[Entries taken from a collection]
---------------

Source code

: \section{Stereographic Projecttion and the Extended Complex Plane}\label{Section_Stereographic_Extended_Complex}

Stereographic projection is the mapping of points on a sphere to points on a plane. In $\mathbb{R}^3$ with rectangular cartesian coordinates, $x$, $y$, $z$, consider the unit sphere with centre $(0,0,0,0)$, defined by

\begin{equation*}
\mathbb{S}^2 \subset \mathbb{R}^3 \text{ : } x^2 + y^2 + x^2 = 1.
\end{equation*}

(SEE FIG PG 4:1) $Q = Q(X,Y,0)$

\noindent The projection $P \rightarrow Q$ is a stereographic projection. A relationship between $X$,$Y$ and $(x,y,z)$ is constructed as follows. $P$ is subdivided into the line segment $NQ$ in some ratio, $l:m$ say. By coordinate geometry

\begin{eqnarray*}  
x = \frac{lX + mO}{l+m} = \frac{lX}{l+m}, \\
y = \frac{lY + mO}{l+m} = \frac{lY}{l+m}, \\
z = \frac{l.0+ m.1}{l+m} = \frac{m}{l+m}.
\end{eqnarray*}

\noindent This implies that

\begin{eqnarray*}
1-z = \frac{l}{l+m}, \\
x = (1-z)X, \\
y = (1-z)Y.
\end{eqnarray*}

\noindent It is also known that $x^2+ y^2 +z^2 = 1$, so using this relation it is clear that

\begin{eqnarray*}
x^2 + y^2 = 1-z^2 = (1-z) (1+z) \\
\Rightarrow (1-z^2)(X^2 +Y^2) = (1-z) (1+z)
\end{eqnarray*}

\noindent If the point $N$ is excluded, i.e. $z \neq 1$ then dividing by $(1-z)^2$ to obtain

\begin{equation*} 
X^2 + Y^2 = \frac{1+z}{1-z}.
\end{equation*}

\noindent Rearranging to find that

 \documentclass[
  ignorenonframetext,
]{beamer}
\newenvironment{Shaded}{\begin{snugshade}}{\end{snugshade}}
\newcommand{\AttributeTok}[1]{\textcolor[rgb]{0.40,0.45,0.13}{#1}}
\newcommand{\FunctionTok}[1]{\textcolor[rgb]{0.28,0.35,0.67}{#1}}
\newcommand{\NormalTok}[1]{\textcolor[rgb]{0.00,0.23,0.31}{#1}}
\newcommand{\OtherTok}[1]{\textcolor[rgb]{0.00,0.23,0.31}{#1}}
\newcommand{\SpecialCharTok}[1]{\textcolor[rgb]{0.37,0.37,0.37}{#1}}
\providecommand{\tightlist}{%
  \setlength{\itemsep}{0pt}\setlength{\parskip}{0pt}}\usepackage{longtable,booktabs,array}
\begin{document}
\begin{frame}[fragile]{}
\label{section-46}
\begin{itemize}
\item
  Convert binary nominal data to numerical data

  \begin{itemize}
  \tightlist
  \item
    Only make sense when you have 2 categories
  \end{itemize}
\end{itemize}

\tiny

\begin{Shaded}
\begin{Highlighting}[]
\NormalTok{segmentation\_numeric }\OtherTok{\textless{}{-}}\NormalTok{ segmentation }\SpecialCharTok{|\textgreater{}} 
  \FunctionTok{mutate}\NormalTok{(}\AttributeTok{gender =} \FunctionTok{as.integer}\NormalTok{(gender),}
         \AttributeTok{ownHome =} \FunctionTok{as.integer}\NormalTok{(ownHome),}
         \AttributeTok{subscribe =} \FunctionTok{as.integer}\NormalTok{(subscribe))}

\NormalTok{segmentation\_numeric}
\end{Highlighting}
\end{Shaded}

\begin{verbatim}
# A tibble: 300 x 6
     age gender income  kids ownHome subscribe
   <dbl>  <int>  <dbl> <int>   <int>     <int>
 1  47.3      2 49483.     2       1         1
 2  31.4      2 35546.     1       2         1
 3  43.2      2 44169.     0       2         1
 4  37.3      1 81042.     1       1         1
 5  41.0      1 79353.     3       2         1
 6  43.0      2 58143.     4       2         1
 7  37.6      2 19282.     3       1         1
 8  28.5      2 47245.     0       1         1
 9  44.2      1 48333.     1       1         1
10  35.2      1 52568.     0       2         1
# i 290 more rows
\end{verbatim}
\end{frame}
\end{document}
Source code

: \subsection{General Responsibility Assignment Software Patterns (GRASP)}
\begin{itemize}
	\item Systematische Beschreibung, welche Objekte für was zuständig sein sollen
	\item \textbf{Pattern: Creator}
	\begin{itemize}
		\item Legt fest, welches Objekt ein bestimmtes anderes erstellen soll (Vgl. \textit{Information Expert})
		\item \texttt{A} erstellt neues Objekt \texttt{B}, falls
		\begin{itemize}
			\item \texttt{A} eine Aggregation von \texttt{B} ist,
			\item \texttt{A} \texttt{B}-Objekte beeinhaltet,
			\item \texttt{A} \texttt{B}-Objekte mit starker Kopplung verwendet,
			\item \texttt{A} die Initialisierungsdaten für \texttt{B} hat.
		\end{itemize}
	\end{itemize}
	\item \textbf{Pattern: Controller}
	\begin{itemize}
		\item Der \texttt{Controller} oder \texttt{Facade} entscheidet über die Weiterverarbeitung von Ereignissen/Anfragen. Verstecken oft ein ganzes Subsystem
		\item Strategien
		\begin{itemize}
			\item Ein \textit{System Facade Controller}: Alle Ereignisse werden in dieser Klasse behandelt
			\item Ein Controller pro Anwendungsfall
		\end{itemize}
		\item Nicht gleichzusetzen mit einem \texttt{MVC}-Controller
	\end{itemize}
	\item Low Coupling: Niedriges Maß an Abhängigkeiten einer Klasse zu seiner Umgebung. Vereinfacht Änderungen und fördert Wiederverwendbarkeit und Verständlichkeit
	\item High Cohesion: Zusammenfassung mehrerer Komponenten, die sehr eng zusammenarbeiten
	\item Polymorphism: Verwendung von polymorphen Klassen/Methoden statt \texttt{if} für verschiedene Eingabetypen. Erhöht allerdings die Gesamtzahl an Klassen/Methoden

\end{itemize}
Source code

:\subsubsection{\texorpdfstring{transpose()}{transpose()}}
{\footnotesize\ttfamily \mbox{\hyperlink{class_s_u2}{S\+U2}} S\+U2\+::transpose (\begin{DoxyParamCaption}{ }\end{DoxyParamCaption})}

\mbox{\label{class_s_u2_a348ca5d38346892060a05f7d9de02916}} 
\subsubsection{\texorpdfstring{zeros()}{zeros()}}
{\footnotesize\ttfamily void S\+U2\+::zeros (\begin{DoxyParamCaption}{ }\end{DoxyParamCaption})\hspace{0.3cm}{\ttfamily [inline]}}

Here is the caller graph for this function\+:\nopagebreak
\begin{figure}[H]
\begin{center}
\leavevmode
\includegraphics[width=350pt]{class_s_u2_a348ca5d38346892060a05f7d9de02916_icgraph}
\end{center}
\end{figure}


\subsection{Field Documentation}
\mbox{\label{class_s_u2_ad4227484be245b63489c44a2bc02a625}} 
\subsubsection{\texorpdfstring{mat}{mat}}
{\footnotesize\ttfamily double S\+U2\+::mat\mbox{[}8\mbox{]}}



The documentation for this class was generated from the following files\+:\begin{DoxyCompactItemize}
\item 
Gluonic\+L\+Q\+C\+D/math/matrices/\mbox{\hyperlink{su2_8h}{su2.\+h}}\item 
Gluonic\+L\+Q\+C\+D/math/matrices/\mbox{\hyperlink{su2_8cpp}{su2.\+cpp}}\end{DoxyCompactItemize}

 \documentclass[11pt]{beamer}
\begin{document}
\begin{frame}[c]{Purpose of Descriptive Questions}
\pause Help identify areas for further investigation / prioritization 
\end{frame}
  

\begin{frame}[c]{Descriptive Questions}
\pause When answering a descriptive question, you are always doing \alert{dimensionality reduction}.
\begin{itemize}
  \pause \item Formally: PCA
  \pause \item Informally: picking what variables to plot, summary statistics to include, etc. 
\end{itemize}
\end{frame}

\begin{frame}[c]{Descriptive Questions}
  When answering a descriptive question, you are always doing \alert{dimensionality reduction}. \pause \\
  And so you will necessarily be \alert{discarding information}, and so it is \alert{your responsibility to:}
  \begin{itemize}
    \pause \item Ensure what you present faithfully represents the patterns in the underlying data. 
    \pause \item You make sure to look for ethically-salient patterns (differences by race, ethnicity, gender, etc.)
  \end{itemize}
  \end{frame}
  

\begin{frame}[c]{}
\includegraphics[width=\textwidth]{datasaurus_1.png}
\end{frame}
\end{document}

---------------

Activity: Determine how many lines above hold the word "subscribe", then give only that number.

The completed task: 2